Emilia Cataldo of Nehedar

Emilia Cataldo of Nehedar

Who’s your musical role model and why?

That’s gotta be a tie between Tracy Bonham and my dad. Tracy Bonham because she burst out on the radio and on MTV when I was in high school playing this raw, complex, honest music and continued putting out quality material. I’m sure I don’t have the timeline in order, but she sang Baba O’Reilly with Blue Man Group, married the editor of Rolling Stone who shares initials and a last name with my husband, and now I think she’s a music educator in Brooklyn in a neighborhood that I could see myself in. I’m not stalking her or anything, but I’d consider that a beautifully developed career. My dad, because even though he lives in a broken down house in the Midwest (he’s from NYC), he prefers it because he can play his horns for 3 hours every single day and no neighbors complain. He’s got his priorities straight. He plays his music for himself.

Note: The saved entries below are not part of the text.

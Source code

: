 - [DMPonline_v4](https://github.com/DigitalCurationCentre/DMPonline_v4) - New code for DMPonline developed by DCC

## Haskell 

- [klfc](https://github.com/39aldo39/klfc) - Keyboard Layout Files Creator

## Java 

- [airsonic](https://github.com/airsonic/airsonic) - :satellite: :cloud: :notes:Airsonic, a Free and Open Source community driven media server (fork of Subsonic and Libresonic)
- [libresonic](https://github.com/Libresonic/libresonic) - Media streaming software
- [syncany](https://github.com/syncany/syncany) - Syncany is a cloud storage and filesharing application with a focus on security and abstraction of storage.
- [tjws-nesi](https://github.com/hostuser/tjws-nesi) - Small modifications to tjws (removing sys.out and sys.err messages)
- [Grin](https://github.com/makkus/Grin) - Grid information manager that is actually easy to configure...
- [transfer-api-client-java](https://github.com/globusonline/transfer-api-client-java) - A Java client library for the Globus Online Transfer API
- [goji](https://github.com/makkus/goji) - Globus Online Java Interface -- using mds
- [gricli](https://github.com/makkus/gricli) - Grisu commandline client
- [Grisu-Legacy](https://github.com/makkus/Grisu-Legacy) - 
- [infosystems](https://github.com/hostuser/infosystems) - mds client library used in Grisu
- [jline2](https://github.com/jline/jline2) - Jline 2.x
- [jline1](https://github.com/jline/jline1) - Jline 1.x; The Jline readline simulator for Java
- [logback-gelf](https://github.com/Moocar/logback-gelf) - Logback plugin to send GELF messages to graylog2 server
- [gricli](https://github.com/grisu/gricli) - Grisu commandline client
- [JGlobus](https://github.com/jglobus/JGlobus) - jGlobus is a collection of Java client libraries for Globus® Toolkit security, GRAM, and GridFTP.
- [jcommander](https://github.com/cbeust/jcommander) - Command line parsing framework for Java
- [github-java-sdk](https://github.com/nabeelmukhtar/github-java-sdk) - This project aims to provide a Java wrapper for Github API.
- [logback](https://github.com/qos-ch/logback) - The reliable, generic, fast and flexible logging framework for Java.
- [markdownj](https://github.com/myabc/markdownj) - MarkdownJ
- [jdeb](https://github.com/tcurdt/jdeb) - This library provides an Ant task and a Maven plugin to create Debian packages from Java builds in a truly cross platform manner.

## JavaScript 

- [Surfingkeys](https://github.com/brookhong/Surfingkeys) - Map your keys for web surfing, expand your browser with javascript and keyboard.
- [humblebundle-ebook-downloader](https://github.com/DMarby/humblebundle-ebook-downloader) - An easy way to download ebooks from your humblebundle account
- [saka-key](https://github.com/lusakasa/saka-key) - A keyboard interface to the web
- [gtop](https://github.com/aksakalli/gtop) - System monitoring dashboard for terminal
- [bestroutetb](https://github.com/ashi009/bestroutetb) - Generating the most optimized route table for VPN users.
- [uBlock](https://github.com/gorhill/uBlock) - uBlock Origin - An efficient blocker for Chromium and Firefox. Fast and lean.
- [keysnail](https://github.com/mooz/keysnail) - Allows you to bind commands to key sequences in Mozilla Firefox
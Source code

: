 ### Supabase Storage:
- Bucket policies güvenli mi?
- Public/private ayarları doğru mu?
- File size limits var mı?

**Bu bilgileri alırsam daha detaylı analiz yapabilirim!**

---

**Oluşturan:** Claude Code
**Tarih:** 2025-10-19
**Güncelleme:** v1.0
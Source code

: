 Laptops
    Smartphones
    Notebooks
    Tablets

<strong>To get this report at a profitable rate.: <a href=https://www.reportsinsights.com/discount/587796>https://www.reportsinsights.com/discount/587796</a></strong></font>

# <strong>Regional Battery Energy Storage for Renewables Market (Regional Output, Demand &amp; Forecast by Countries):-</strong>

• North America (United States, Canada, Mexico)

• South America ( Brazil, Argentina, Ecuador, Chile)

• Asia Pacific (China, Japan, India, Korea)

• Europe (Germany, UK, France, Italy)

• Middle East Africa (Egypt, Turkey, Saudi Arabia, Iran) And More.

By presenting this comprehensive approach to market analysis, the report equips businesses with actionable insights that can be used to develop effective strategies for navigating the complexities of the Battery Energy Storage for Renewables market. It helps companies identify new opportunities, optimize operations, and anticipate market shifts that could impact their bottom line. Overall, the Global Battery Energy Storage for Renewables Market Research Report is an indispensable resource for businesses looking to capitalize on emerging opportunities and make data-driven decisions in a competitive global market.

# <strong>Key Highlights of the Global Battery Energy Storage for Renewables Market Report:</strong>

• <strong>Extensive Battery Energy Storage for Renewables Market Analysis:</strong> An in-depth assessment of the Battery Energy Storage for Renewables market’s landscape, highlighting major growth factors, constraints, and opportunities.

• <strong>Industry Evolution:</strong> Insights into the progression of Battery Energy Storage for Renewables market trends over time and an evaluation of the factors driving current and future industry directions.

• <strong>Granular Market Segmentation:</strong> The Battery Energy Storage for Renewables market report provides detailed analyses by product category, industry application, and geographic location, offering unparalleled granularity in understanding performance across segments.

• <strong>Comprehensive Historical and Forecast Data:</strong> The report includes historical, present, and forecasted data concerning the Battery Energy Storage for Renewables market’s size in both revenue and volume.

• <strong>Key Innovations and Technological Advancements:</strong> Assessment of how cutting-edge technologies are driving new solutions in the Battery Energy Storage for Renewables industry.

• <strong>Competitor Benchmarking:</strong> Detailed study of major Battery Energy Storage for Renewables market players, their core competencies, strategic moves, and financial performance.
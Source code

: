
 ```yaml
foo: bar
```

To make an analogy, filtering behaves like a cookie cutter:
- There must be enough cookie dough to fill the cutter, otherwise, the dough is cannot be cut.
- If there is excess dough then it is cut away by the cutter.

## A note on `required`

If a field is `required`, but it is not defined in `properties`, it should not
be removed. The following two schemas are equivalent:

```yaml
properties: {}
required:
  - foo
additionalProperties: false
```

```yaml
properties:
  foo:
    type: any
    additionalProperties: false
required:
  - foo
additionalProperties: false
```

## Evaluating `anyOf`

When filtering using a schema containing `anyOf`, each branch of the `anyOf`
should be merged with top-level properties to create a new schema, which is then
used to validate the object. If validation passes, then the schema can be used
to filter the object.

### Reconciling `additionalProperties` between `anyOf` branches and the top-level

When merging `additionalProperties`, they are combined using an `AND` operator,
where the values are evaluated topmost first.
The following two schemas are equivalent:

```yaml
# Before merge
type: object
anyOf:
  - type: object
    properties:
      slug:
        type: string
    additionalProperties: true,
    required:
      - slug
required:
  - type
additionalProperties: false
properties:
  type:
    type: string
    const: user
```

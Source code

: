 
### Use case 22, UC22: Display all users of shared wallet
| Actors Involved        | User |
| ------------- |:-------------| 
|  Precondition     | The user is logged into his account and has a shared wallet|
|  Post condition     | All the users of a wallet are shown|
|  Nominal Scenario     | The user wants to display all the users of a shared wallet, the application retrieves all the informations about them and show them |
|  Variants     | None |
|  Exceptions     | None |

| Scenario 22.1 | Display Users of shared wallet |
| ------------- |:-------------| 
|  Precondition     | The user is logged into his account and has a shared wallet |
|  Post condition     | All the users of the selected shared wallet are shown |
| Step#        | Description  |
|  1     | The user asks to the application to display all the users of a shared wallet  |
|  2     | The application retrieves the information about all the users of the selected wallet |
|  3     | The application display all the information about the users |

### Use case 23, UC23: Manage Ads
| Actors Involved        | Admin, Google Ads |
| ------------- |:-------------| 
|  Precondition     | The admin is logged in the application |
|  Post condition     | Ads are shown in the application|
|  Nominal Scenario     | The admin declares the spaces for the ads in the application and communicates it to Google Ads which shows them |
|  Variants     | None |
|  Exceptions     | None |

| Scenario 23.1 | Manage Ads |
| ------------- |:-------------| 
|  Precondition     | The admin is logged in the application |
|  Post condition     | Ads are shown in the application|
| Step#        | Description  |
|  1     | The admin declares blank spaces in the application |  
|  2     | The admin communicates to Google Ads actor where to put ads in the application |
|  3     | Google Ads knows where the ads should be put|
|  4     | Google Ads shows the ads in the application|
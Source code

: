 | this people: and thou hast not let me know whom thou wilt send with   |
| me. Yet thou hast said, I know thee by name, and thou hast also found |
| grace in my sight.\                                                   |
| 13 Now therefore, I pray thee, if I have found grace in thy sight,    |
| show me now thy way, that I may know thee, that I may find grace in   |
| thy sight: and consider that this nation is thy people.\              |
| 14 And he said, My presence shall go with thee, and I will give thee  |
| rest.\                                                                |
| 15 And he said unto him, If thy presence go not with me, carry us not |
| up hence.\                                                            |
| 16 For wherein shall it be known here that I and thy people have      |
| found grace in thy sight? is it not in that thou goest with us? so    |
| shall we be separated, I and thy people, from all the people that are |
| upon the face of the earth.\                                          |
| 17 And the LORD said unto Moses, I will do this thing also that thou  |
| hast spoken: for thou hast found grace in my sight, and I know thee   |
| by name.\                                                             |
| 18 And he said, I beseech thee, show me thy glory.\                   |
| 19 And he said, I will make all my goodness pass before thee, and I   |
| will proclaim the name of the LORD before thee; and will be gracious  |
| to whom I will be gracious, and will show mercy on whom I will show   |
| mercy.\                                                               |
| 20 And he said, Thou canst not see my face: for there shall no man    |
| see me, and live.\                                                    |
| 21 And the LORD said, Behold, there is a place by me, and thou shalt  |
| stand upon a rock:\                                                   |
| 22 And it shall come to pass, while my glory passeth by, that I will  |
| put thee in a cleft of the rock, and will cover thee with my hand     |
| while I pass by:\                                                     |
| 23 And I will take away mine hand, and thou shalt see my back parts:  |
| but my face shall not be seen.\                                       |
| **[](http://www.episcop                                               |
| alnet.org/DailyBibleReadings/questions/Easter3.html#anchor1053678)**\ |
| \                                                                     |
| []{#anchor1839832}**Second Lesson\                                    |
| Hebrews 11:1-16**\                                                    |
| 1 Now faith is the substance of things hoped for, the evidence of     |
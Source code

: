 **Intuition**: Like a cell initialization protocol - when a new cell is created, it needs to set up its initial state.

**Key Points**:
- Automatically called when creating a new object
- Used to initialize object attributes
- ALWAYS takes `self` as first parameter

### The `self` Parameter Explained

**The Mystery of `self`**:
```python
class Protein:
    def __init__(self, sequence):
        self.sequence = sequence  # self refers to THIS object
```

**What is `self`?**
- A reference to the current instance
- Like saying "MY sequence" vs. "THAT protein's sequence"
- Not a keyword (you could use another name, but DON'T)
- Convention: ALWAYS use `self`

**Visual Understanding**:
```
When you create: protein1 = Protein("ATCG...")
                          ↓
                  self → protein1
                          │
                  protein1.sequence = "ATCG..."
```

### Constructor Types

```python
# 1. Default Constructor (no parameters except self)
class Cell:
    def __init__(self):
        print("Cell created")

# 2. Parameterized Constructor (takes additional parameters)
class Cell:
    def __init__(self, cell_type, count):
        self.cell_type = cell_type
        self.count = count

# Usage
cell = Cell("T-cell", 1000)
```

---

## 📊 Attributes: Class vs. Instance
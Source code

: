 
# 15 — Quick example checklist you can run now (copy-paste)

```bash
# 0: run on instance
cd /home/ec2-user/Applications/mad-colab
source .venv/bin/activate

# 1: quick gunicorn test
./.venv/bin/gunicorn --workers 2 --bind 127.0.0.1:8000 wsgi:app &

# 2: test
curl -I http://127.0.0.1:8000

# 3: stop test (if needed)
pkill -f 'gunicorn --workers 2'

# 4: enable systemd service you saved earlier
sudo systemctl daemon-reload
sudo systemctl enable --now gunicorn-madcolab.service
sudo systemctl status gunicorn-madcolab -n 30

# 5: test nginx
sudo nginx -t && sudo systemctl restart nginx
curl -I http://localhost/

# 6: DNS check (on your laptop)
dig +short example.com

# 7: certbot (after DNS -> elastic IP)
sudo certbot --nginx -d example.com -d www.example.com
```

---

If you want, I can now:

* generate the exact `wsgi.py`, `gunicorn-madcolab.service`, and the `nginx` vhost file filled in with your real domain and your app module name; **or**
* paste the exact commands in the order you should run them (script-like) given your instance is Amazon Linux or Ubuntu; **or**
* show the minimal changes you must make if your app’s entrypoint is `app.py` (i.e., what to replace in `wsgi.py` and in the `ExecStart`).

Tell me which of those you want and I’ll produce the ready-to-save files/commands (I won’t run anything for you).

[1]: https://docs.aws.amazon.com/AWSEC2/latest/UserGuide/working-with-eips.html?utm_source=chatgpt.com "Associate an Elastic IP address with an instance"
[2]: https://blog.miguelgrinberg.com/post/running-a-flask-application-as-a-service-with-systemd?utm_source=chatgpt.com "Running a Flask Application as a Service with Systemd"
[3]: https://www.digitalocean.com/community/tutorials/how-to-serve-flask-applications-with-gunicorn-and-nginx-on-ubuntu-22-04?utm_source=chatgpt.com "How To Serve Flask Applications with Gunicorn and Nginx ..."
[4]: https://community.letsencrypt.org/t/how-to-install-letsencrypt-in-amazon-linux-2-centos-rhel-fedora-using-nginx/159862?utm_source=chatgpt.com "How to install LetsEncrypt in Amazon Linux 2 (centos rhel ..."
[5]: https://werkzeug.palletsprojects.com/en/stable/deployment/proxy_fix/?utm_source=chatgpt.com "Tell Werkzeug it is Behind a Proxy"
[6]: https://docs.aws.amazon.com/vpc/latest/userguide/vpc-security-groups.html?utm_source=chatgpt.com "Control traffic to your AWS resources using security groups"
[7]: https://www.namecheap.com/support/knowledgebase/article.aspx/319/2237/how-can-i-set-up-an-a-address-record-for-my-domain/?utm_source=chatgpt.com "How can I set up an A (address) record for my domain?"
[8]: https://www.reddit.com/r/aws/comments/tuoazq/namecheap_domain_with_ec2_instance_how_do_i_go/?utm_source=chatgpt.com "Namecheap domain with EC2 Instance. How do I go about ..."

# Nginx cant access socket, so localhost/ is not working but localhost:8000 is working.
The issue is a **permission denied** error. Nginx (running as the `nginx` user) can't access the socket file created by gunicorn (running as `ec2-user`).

When you’re onstage, what’s different about you from the every day person?

Everyday me doesn’t want everyone to look at me. I’m the introverted type. I don’t walk around singing. Even though people tell me I have a “pretty voice” I don’t feel like subjecting people to it unless they specifically made a decision to come out and hear me sing.

What’s on your ideal sandwich and what would you wash it down with?

Might sound weird but my ideal sandwich is a tuna melt. I’d wash it down with a homemade egg cream.

Tell us 3 songs from your current playlist

I’ve been curating a playlist on Spotify called “super 90’s playlist & more” maybe you can find it if you look. I love every song on there. Three random songs from that list are: Dead Disco by the Metric, You’ve Got Time by Regina Spektor, and This Year by the Mountain Goats, but I’d recommend checking out the whole thing because I worked really hard on it and am pretty proud of it!